_RECORD SET_.
* * * *
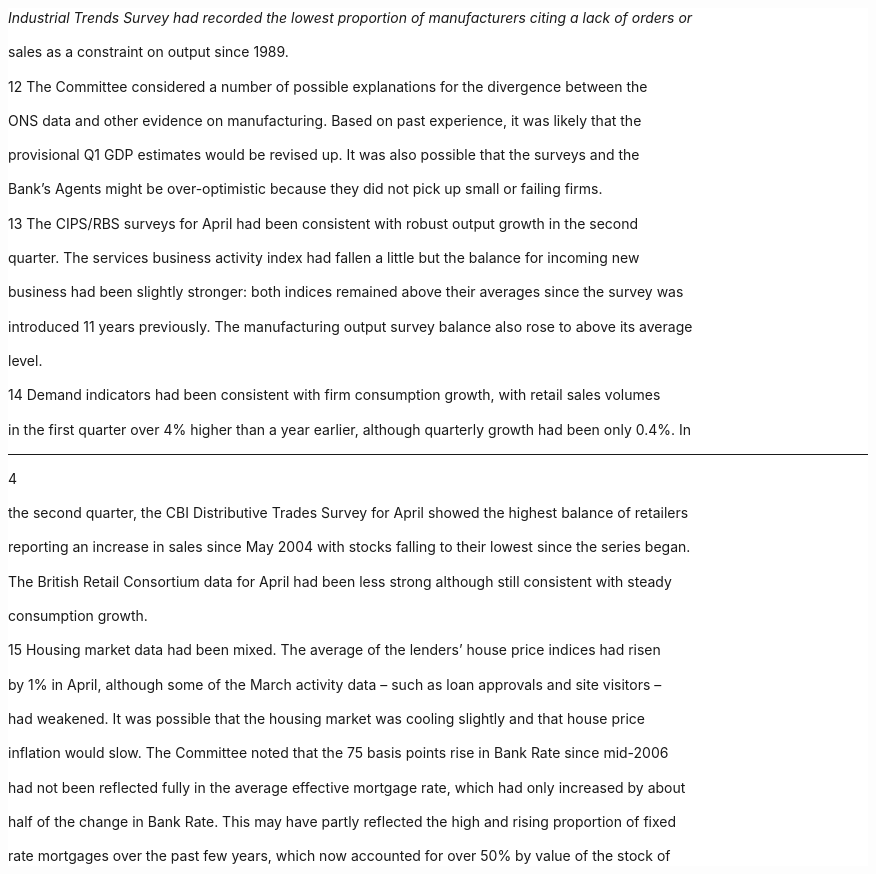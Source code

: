 _Industrial Trends Survey had recorded the lowest proportion of manufacturers citing a lack of orders or_

sales as a constraint on output since 1989.

12 The Committee considered a number of possible explanations for the divergence between the

ONS data and other evidence on manufacturing. Based on past experience, it was likely that the

provisional Q1 GDP estimates would be revised up. It was also possible that the surveys and the

Bank’s Agents might be over-optimistic because they did not pick up small or failing firms.

13 The CIPS/RBS surveys for April had been consistent with robust output growth in the second

quarter. The services business activity index had fallen a little but the balance for incoming new

business had been slightly stronger: both indices remained above their averages since the survey was

introduced 11 years previously. The manufacturing output survey balance also rose to above its average

level.

14 Demand indicators had been consistent with firm consumption growth, with retail sales volumes

in the first quarter over 4% higher than a year earlier, although quarterly growth had been only 0.4%. In


-----

4

the second quarter, the CBI Distributive Trades Survey for April showed the highest balance of retailers

reporting an increase in sales since May 2004 with stocks falling to their lowest since the series began.

The British Retail Consortium data for April had been less strong although still consistent with steady

consumption growth.

15 Housing market data had been mixed. The average of the lenders’ house price indices had risen

by 1% in April, although some of the March activity data – such as loan approvals and site visitors –

had weakened. It was possible that the housing market was cooling slightly and that house price

inflation would slow. The Committee noted that the 75 basis points rise in Bank Rate since mid-2006

had not been reflected fully in the average effective mortgage rate, which had only increased by about

half of the change in Bank Rate. This may have partly reflected the high and rising proportion of fixed

rate mortgages over the past few years, which now accounted for over 50% by value of the stock of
* * * *
_ACTIVITY_. An exact copy of every entry above is needed, minus the pictures.

_TASK RESULT_.
Source code

: _Industrial Trends Survey had recorded the lowest proportion of manufacturers citing a lack of orders or_

sales as a constraint on output since 1989.

12 The Committee considered a number of possible explanations for the divergence between the

ONS data and other evidence on manufacturing. Based on past experience, it was likely that the

provisional Q1 GDP estimates would be revised up. It was also possible that the surveys and the

Bank’s Agents might be over-optimistic because they did not pick up small or failing firms.

13 The CIPS/RBS surveys for April had been consistent with robust output growth in the second

quarter. The services business activity index had fallen a little but the balance for incoming new

business had been slightly stronger: both indices remained above their averages since the survey was

introduced 11 years previously. The manufacturing output survey balance also rose to above its average

level.

14 Demand indicators had been consistent with firm consumption growth, with retail sales volumes

in the first quarter over 4% higher than a year earlier, although quarterly growth had been only 0.4%. In


-----

4

the second quarter, the CBI Distributive Trades Survey for April showed the highest balance of retailers

reporting an increase in sales since May 2004 with stocks falling to their lowest since the series began.

The British Retail Consortium data for April had been less strong although still consistent with steady

consumption growth.

15 Housing market data had been mixed. The average of the lenders’ house price indices had risen

by 1% in April, although some of the March activity data – such as loan approvals and site visitors –

had weakened. It was possible that the housing market was cooling slightly and that house price

inflation would slow. The Committee noted that the 75 basis points rise in Bank Rate since mid-2006

had not been reflected fully in the average effective mortgage rate, which had only increased by about

half of the change in Bank Rate. This may have partly reflected the high and rising proportion of fixed

rate mortgages over the past few years, which now accounted for over 50% by value of the stock of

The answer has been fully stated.